Re: [PATCH v4 08/14] mm/gup: grab head page refcount once for group of subpages

[Date Prev][Date Next][Thread Prev][Thread Next][Date Index][Thread Index]

 



On 9/28/21 19:01, Jason Gunthorpe wrote:
> On Thu, Sep 23, 2021 at 05:51:04PM +0100, Joao Martins wrote:
>> So ... if pgmap accounting was removed from gup-fast then this patch
>> would be a lot simpler and we could perhaps just fallback to the regular
>> hugepage case (THP, HugeTLB) like your suggestion at the top. See at the
>> end below scissors mark as the ballpark of changes.
>>
>> So far my options seem to be: 1) this patch which leverages the existing
>> iteration logic or 2) switching to for_each_compound_range() -- see my previous
>> reply 3) waiting for Dan to remove @pgmap accounting in gup-fast and use
>> something similar to below scissors mark.
>>
>> What do you think would be the best course of action?
> 
> I still think the basic algorithm should be to accumulate physicaly
> contiguous addresses when walking the page table and then flush them
> back to struct pages once we can't accumulate any more.
> 
> That works for both the walkers and all the page types?
> 

The logic already handles all page types -- I was trying to avoid the extra
complexity in regular hugetlb/THP path by not merging the handling of the
oddball case that is devmap (or fundamentally devmap
non-compound case in the future).

In the context of this patch I am think your suggestion that you  wrote
above to ... instead of changing __gup_device_huge() we uplevel/merge it
all in gup_huge_{pud,pmd}() to cover the devmap?

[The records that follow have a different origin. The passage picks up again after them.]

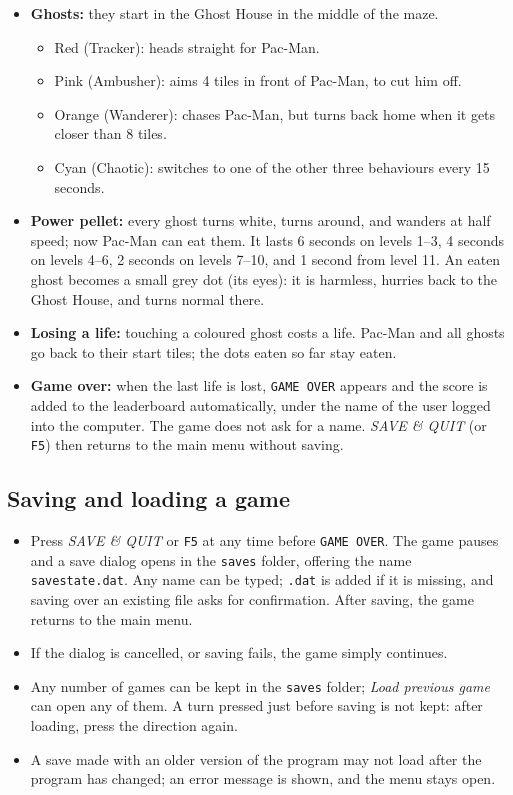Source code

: \documentclass[11pt, a4paper]{article}
\begin{document}
\begin{itemize}
    \item \textbf{Ghosts:} they start in the Ghost House in the middle of the maze.
    \begin{itemize}
        \item Red (Tracker): heads straight for Pac-Man.
        \item Pink (Ambusher): aims 4 tiles in front of Pac-Man, to cut him off.
        \item Orange (Wanderer): chases Pac-Man, but turns back home when it gets closer than 8 tiles.
        \item Cyan (Chaotic): switches to one of the other three behaviours every 15 seconds.
    \end{itemize}
    \item \textbf{Power pellet:} every ghost turns white, turns around, and wanders at half speed; now Pac-Man can eat them. It lasts 6 seconds on levels 1--3, 4 seconds on levels 4--6, 2 seconds on levels 7--10, and 1 second from level 11. An eaten ghost becomes a small grey dot (its eyes): it is harmless, hurries back to the Ghost House, and turns normal there.
    \item \textbf{Losing a life:} touching a coloured ghost costs a life. Pac-Man and all ghosts go back to their start tiles; the dots eaten so far stay eaten.
    \item \textbf{Game over:} when the last life is lost, \texttt{GAME OVER} appears and the score is added to the leaderboard automatically, under the name of the user logged into the computer. The game does not ask for a name. \textit{SAVE \& QUIT} (or \texttt{F5}) then returns to the main menu without saving.
\end{itemize}

\subsection*{Saving and loading a game}
\begin{itemize}
    \item Press \textit{SAVE \& QUIT} or \texttt{F5} at any time before \texttt{GAME OVER}. The game pauses and a save dialog opens in the \texttt{saves} folder, offering the name \texttt{savestate.dat}. Any name can be typed; \texttt{.dat} is added if it is missing, and saving over an existing file asks for confirmation. After saving, the game returns to the main menu.
    \item If the dialog is cancelled, or saving fails, the game simply continues.
    \item Any number of games can be kept in the \texttt{saves} folder; \textit{Load previous game} can open any of them. A turn pressed just before saving is not kept: after loading, press the direction again.
    \item A save made with an older version of the program may not load after the program has changed; an error message is shown, and the menu stays open.
\end{itemize}
\end{document}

static int __gup_huge_range(orig_head, ...)
{
	...
	page = orig_head + ((addr & ~mask) >> PAGE_SHIFT);
	refs = record_subpages(page, addr, end, pages + *nr);

	head = try_grab_compound_head(orig_head, refs, flags);
	if (!head)
		return 0;

	if (unlikely(pud_val(orig) != pud_val(*pudp))) {
		put_compound_head(head, refs, flags);
		return 0;
	}

	SetPageReferenced(head);
	return 1;
}

static int gup_huge_pmd(...)
{
	...
	for_each_compound_range(index, page, npages, head, refs) {
		if (pud_devmap(orig))
			pgmap = get_dev_pagemap(pmd_pfn(orig), pgmap);
	
	
		if (!__gup_huge_page_range(pmd_page(orig), refs)) {
			undo_dev_pagemap(...);	
			return 0;
		}
	}

	put_dev_pagemap(pgmap);
}

But all this gup_huge_{pmd,pud}() rework is all just for the trouble of
trying to merge the basepage-on-PMD/PUD case of devmap. It feels more
complex (and affecting other page types) compared to leave the devmap
odity siloed like option 1. If the pgmap refcount wasn't there and
there was no users of basepages-on-PMD/PUD but just compound pages
on PMDs/PUDs ... then we would be talking about code removal rather
than added complexity. But I don't know how realistic that is for
other devmap users (beside device-dax).

> If the get_dev_pagemap has to remain then it just means we have to
> flush before changing pagemap pointers
Right -- I don't think we should need it as that discussion on the other
thread goes.

OTOH, using @pgmap might be useful to unblock gup-fast FOLL_LONGTERM
for certain devmap types[0] (like MEMORY_DEVICE_GENERIC [device-dax]
can support it but not MEMORY_DEVICE_FSDAX [fsdax]).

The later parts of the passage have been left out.